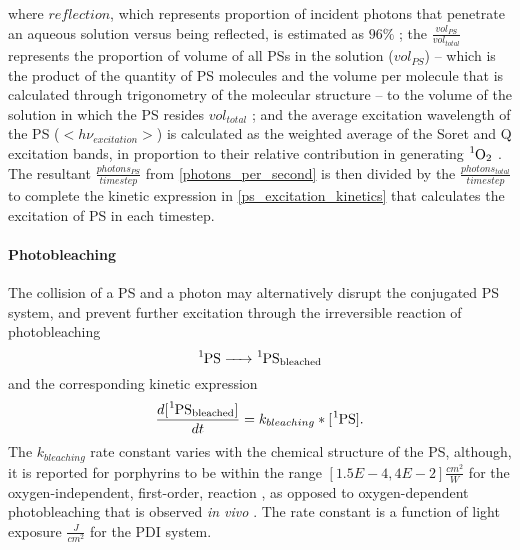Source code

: where $reflection$, which represents proportion of incident photons that penetrate an aqueous solution versus being reflected, is estimated as $96 \%$ \cite{Gross1993SingletLiposomes}; the $\frac{vol_{PS}}{vol_{total}}$ represents the proportion of volume of all PSs in the solution ($vol_{PS}$) -- which is the product of the quantity of PS molecules and the volume per molecule that is calculated through trigonometry of the molecular structure -- to the volume of the solution in which the PS resides $vol_{total}$ \cite{Santos2020ApplicationAureus}; and the average excitation wavelength of the PS ($<h\nu_{excitation}>$) is calculated as the weighted average of the Soret and Q excitation bands, in proportion to their relative contribution in generating $\ce{^1O2}$ \cite{Nitzan2001PhotoinactivationWavelengths,Hoenes2020PhotoinactivationWavelength}. The resultant $\frac{photons_{PS}}{timestep}$ from \cref{photons_per_second} is then divided by the $\frac{photons_{total}}{timestep}$ to complete the kinetic expression in \cref{ps_excitation_kinetics} that calculates the excitation of PS in each timestep. 

\paragraph{Photobleaching}
The collision of a PS and a photon may alternatively disrupt the conjugated PS system, and prevent further excitation through the irreversible reaction of photobleaching
\begin{equation} \label{bleaching}
    \ce{^1PS -> ^1PS_{bleached}}
\end{equation}
and the corresponding kinetic expression
\begin{equation} \label{bleaching_kinetics}
    \frac{d[\ce{^1PS_{bleached}}]}{dt} = k_{bleaching}*[\ce{^1PS}].
\end{equation}
The $k_{bleaching}$ rate constant varies with the chemical structure of the PS, although, it is reported for porphyrins to be within the range $[1.5E-4, 4E-2] \frac{cm^2}{W}$ for the oxygen-independent, first-order, reaction \cite{Bonnett1999PhotobleachingStudy, Dysart2005CalculationCells, Mang1987PhotobleachingTherapy}, as opposed to oxygen-dependent photobleaching that is observed \textit{in vivo} \cite{Dysart2005CalculationCells}. The rate constant is a function of light exposure $\frac{J}{cm^2}$ for the PDI system.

EXERCISE BRIEF: Pictures stay out; print everything else in the data exactly.

COMPLETED EXERCISE:
Source code

: where $reflection$, which represents proportion of incident photons that penetrate an aqueous solution versus being reflected, is estimated as $96 \%$ \cite{Gross1993SingletLiposomes}; the $\frac{vol_{PS}}{vol_{total}}$ represents the proportion of volume of all PSs in the solution ($vol_{PS}$) -- which is the product of the quantity of PS molecules and the volume per molecule that is calculated through trigonometry of the molecular structure -- to the volume of the solution in which the PS resides $vol_{total}$ \cite{Santos2020ApplicationAureus}; and the average excitation wavelength of the PS ($<h\nu_{excitation}>$) is calculated as the weighted average of the Soret and Q excitation bands, in proportion to their relative contribution in generating $\ce{^1O2}$ \cite{Nitzan2001PhotoinactivationWavelengths,Hoenes2020PhotoinactivationWavelength}. The resultant $\frac{photons_{PS}}{timestep}$ from \cref{photons_per_second} is then divided by the $\frac{photons_{total}}{timestep}$ to complete the kinetic expression in \cref{ps_excitation_kinetics} that calculates the excitation of PS in each timestep. 

\paragraph{Photobleaching}
The collision of a PS and a photon may alternatively disrupt the conjugated PS system, and prevent further excitation through the irreversible reaction of photobleaching
\begin{equation} \label{bleaching}
    \ce{^1PS -> ^1PS_{bleached}}
\end{equation}
and the corresponding kinetic expression
\begin{equation} \label{bleaching_kinetics}
    \frac{d[\ce{^1PS_{bleached}}]}{dt} = k_{bleaching}*[\ce{^1PS}].
\end{equation}
The $k_{bleaching}$ rate constant varies with the chemical structure of the PS, although, it is reported for porphyrins to be within the range $[1.5E-4, 4E-2] \frac{cm^2}{W}$ for the oxygen-independent, first-order, reaction \cite{Bonnett1999PhotobleachingStudy, Dysart2005CalculationCells, Mang1987PhotobleachingTherapy}, as opposed to oxygen-dependent photobleaching that is observed \textit{in vivo} \cite{Dysart2005CalculationCells}. The rate constant is a function of light exposure $\frac{J}{cm^2}$ for the PDI system.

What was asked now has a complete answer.